Some further *really* odd behaviour; if the unit has been turned off for a while, then at power-on the temps read normal. After some time, they start to drop in synchrony. The longer that the unit has been turned off, roughly the longer it takes before the temps start to drop after power-on.
It almost feels like some kind of capacitance is building up a voltage offset that affects the temp unit, slowly dissipating when you turn the unit off. I have no idea if that's even possible or how it would occur, though.
JPI don't know what's going on, but are working on it. The first unit arrived back to them today and I'll be interested to see the bench test results. The avionics installer who sold me the unit is very experienced and has never seen anything like it. Does anyone have any idea what could be causing this? It seems unique.
JPI said that the temperature control circuit must have malfunctioned and shipped a new unit, which we installed. It worked completely normally for about 4 flying hours. Then, it started behaving like the old one did.
In flight, it is as if the unit is applying an ~360 degree negative offset to all temps.

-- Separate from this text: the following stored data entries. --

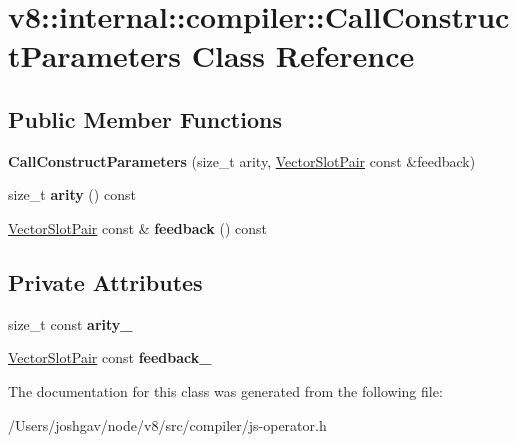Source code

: \hypertarget{classv8_1_1internal_1_1compiler_1_1_call_construct_parameters}{}\section{v8\+:\+:internal\+:\+:compiler\+:\+:Call\+Construct\+Parameters Class Reference}
\label{classv8_1_1internal_1_1compiler_1_1_call_construct_parameters}
\subsection*{Public Member Functions}
\begin{DoxyCompactItemize}
\item 
{\bfseries Call\+Construct\+Parameters} (size\+\_\+t arity, \hyperlink{classv8_1_1internal_1_1compiler_1_1_vector_slot_pair}{Vector\+Slot\+Pair} const \&feedback)\hypertarget{classv8_1_1internal_1_1compiler_1_1_call_construct_parameters_ad988edb677bff5ebb035e7d6fa6f5dab}{}\label{classv8_1_1internal_1_1compiler_1_1_call_construct_parameters_ad988edb677bff5ebb035e7d6fa6f5dab}

\item 
size\+\_\+t {\bfseries arity} () const \hypertarget{classv8_1_1internal_1_1compiler_1_1_call_construct_parameters_a98f03b69183dc5d76f40ad79a294ed2b}{}\label{classv8_1_1internal_1_1compiler_1_1_call_construct_parameters_a98f03b69183dc5d76f40ad79a294ed2b}

\item 
\hyperlink{classv8_1_1internal_1_1compiler_1_1_vector_slot_pair}{Vector\+Slot\+Pair} const \& {\bfseries feedback} () const \hypertarget{classv8_1_1internal_1_1compiler_1_1_call_construct_parameters_ac0dc7b679fbf52dd5618c9b3b16ee9ad}{}\label{classv8_1_1internal_1_1compiler_1_1_call_construct_parameters_ac0dc7b679fbf52dd5618c9b3b16ee9ad}

\end{DoxyCompactItemize}
\subsection*{Private Attributes}
\begin{DoxyCompactItemize}
\item 
size\+\_\+t const {\bfseries arity\+\_\+}\hypertarget{classv8_1_1internal_1_1compiler_1_1_call_construct_parameters_ac40aebfd7631f6f30f70c89d10195e24}{}\label{classv8_1_1internal_1_1compiler_1_1_call_construct_parameters_ac40aebfd7631f6f30f70c89d10195e24}

\item 
\hyperlink{classv8_1_1internal_1_1compiler_1_1_vector_slot_pair}{Vector\+Slot\+Pair} const {\bfseries feedback\+\_\+}\hypertarget{classv8_1_1internal_1_1compiler_1_1_call_construct_parameters_a400a6364d4cd94b686c55713ddaf2b17}{}\label{classv8_1_1internal_1_1compiler_1_1_call_construct_parameters_a400a6364d4cd94b686c55713ddaf2b17}

\end{DoxyCompactItemize}


The documentation for this class was generated from the following file\+:\begin{DoxyCompactItemize}
\item 
/\+Users/joshgav/node/v8/src/compiler/js-\/operator.\+h\end{DoxyCompactItemize}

CHT and EGT read about 360 lower than normal, but with the same relative offsets between cylinders. OAT/Oil-T/Carb-T all go so low that the unit Xes them out, and EGT/CHT X out on the ground when the engine is off. Occasionally in flight the temps will all revert quickly to normal for a minute or less, and then drop again. See video 1, of this behaviour:
Once home, my A&P and I replaced the ground connection to a different part of the engine case. We confirmed good continuity of ground all the way from the pin on the connector at the unit, to the terminal on the engine, and then through to the engine itself (e.g. cylinder barrel). There was less than 0.5 ohm resistance across any of these points.
We then unplugged the EGT/CHT connector from the unit; the same behaviour continued on the other temps when powered back on.
We ran the unit with every other circuit breaker on the aircraft pulled; the behaviour was unchanged. See video:
We disconnected the OAT, Carb and Oil-T probes one at a time and powered on the unit. Temps were still displaying "off the scale" low. Visual inspection of all wiring in the harness that we could see revealed nothing abnormal.
We checked voltage differences between instrument case and panel ground, airframe ground, and engine ground when powered on. All were 0V.
Some further *really* odd behaviour; if the unit has been turned off for a while, then at power-on the temps read normal. After some time, they start to drop in synchrony. The longer that the unit has been turned off, roughly the longer it takes before the temps start to drop after power-on.
It almost feels like some kind of capacitance is building up a voltage offset that affects the temp unit, slowly dissipating when you turn the unit off. I have no idea if that's even possible or how it would occur, though.
JPI don't know what's going on, but are working on it. The first unit arrived back to them today and I'll be interested to see the bench test results. The avionics installer who sold me the unit is very experienced and has never seen anything like it. Does anyone have any idea what could be causing this? It seems unique.